Be that as it may, Iran is unlikely to be able to flood the world market with oil in the near term. Global inventories of oil have drawn down sharply in recent months, evidenced by the so-called backwardation in crude prices, where the spot contract trades at a premium to nearby months on the complex. And U.S. shale oil exports are still struggling to regain the momentum of higher output after months of rig additions. One key reason, there is no surplus of U.S. oil overfilling tanks now as roaring demand from China means it is importing almost all of that oil.
But Iran’s return to the market could still pose troubles for oil bulls. Iran’s production peaked at around 4.0 million bpd before the exports clampdown by President Trump. What’s important to note though is that the Mullahs do not have to put that much oil back on the market. The very announcement that nuclear talks with Iran are on could be a trigger for a near-term selloff in crude. How persistent the pressure will be depends on the timetable set for Iran’s ratification of U.S. conditions for its return to the market.

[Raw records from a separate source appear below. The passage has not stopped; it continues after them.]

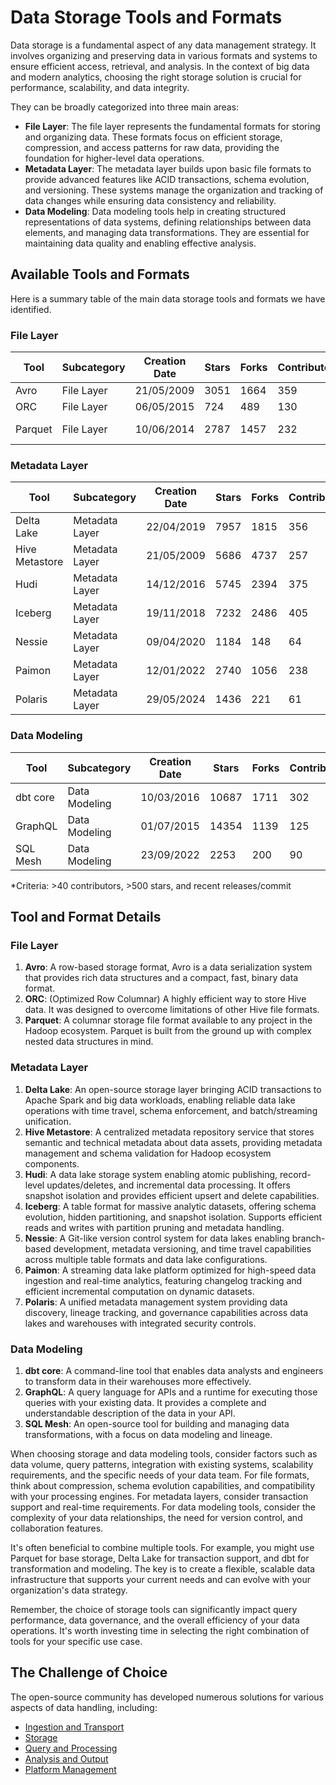 # Data Storage Tools and Formats

Data storage is a fundamental aspect of any data management strategy. It involves organizing and preserving data in various formats and systems to ensure efficient access, retrieval, and analysis. In the context of big data and modern analytics, choosing the right storage solution is crucial for performance, scalability, and data integrity.

They can be broadly categorized into three main areas:
- **File Layer**: The file layer represents the fundamental formats for storing and organizing data. These formats focus on efficient storage, compression, and access patterns for raw data, providing the foundation for higher-level data operations.
- **Metadata Layer**: The metadata layer builds upon basic file formats to provide advanced features like ACID transactions, schema evolution, and versioning. These systems manage the organization and tracking of data changes while ensuring data consistency and reliability.
- **Data Modeling**: Data modeling tools help in creating structured representations of data systems, defining relationships between data elements, and managing data transformations. They are essential for maintaining data quality and enabling effective analysis.

## Available Tools and Formats

Here is a summary table of the main data storage tools and formats we have identified.

### File Layer

| Tool | Subcategory | Creation Date | Stars | Forks | Contributors | Last Release | Latest Commit | Meets Criteria* | Link |
|---|---|---|---|---|---|---|---|---|---|
| Avro | File Layer | 21/05/2009 | 3051 | 1664 | 359 | 05/08/2024 | 18/04/2025 | Yes | https://github.com/apache/avro |
| ORC | File Layer | 06/05/2015 | 724 | 489 | 130 | 20/03/2025 | 18/04/2025 | Yes | https://github.com/apache/orc |
| Parquet | File Layer | 10/06/2014 | 2787 | 1457 | 232 | 14/03/2025 | 17/04/2025 | Yes | https://github.com/apache/parquet-mr |

### Metadata Layer

| Tool | Subcategory | Creation Date | Stars | Forks | Contributors | Last Release | Latest Commit | Meets Criteria* | Link |
|---|---|---|---|---|---|---|---|---|---|
| Delta Lake | Metadata Layer | 22/04/2019 | 7957 | 1815 | 356 | 06/01/2025 | 18/04/2025 | Yes | https://github.com/delta-io/delta |
| Hive Metastore | Metadata Layer | 21/05/2009 | 5686 | 4737 | 257 | N/A | 18/04/2025 | Yes | https://github.com/apache/hive |
| Hudi | Metadata Layer | 14/12/2016 | 5745 | 2394 | 375 | 19/02/2025 | 20/04/2025 | Yes | https://github.com/apache/hudi |
| Iceberg | Metadata Layer | 19/11/2018 | 7232 | 2486 | 405 | 19/03/2025 | 20/04/2025 | Yes | https://github.com/apache/iceberg |
| Nessie | Metadata Layer | 09/04/2020 | 1184 | 148 | 64 | 08/04/2025 | 19/04/2025 | Yes | https://github.com/projectnessie/nessie |
| Paimon | Metadata Layer | 12/01/2022 | 2740 | 1056 | 238 | N/A | 20/04/2025 | Yes | https://github.com/apache/paimon |
| Polaris | Metadata Layer | 29/05/2024 | 1436 | 221 | 61 | 25/02/2025 | 20/04/2025 | Yes | https://github.com/apache/polaris |

### Data Modeling

| Tool | Subcategory | Creation Date | Stars | Forks | Contributors | Last Release | Latest Commit | Meets Criteria* | Link |
|---|---|---|---|---|---|---|---|---|---|
| dbt core | Data Modeling | 10/03/2016 | 10687 | 1711 | 302 | 02/04/2025 | 17/04/2025 | Yes | https://github.com/dbt-labs/dbt-core |
| GraphQL | Data Modeling | 01/07/2015 | 14354 | 1139 | 125 | 27/10/2021 | 17/04/2025 | Yes | https://github.com/graphql/graphql-spec |
| SQL Mesh | Data Modeling | 23/09/2022 | 2253 | 200 | 90 | 18/04/2025 | 20/04/2025 | Yes | https://github.com/TobikoData/sqlmesh |

*Criteria: >40 contributors, >500 stars, and recent releases/commit

## Tool and Format Details

### File Layer

1. **Avro**: A row-based storage format, Avro is a data serialization system that provides rich data structures and a compact, fast, binary data format.
2. **ORC**: (Optimized Row Columnar) A highly efficient way to store Hive data. It was designed to overcome limitations of other Hive file formats.
3. **Parquet**: A columnar storage file format available to any project in the Hadoop ecosystem. Parquet is built from the ground up with complex nested data structures in mind.

### Metadata Layer

1. **Delta Lake**: An open-source storage layer bringing ACID transactions to Apache Spark and big data workloads, enabling reliable data lake operations with time travel, schema enforcement, and batch/streaming unification.
2. **Hive Metastore**: A centralized metadata repository service that stores semantic and technical metadata about data assets, providing metadata management and schema validation for Hadoop ecosystem components.
3. **Hudi**: A data lake storage system enabling atomic publishing, record-level updates/deletes, and incremental data processing. It offers snapshot isolation and provides efficient upsert and delete capabilities.
4. **Iceberg**: A table format for massive analytic datasets, offering schema evolution, hidden partitioning, and snapshot isolation. Supports efficient reads and writes with partition pruning and metadata handling.
5. **Nessie**: A Git-like version control system for data lakes enabling branch-based development, metadata versioning, and time travel capabilities across multiple table formats and data lake configurations.
6. **Paimon**: A streaming data lake platform optimized for high-speed data ingestion and real-time analytics, featuring changelog tracking and efficient incremental computation on dynamic datasets.
7. **Polaris**: A unified metadata management system providing data discovery, lineage tracking, and governance capabilities across data lakes and warehouses with integrated security controls.

### Data Modeling

1. **dbt core**: A command-line tool that enables data analysts and engineers to transform data in their warehouses more effectively.
2. **GraphQL**: A query language for APIs and a runtime for executing those queries with your existing data. It provides a complete and understandable description of the data in your API.
3. **SQL Mesh**: An open-source tool for building and managing data transformations, with a focus on data modeling and lineage.

When choosing storage and data modeling tools, consider factors such as data volume, query patterns, integration with existing systems, scalability requirements, and the specific needs of your data team. For file formats, think about compression, schema evolution capabilities, and compatibility with your processing engines. For metadata layers, consider transaction support and real-time requirements. For data modeling tools, consider the complexity of your data relationships, the need for version control, and collaboration features.

It's often beneficial to combine multiple tools. For example, you might use Parquet for base storage, Delta Lake for transaction support, and dbt for transformation and modeling. The key is to create a flexible, scalable data infrastructure that supports your current needs and can evolve with your organization's data strategy.

Remember, the choice of storage tools can significantly impact query performance, data governance, and the overall efficiency of your data operations. It's worth investing time in selecting the right combination of tools for your specific use case.

## The Challenge of Choice
The open-source community has developed numerous solutions for various aspects of data handling, including:
- [Ingestion and Transport](01.ingestion_and_transport.md)
- [Storage](02.storage.md)
- [Query and Processing](03.query_and_processing.md)
- [Analysis and Output](04.analysis_and_output.md)
- [Platform Management](05.platform_management.md)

The oil rally has had few pauses since November. Often, a trigger is needed to set the market sharply back. Remember the tech stocks plunge in November amid the cyclical reset sparked by the breakthrough in vaccines? Oil needs something like that if its direction is to change. Iran could be it, or if not, something else.
Amid the overwhelmingly bullish voices now in oil, two stood out against the crowd in recent days.
Mike Muller, the head of Vitol’s Asian operations, said in an interview with Dubai-based consultant Gulf Intelligence that oil was “getting ahead of itself in terms of a post-vaccine euphoria,”
Gunvor Chief Executive Officer Torbjorn Tornqvist said on Friday he is skeptical, for now, of gains far beyond $60 a barrel because that might trigger an avalanche of shuttered supply.
As with all projections, we urge you to consider these, but to also use your own judgement—tempered with fundamentals and technicals—to proceed in the way that works best for you.
Disclaimer: Barani Krishnan does not own or hold a position in the commodities or securities he writes about. As an analyst for Investing.com he presents divergent views and market variables.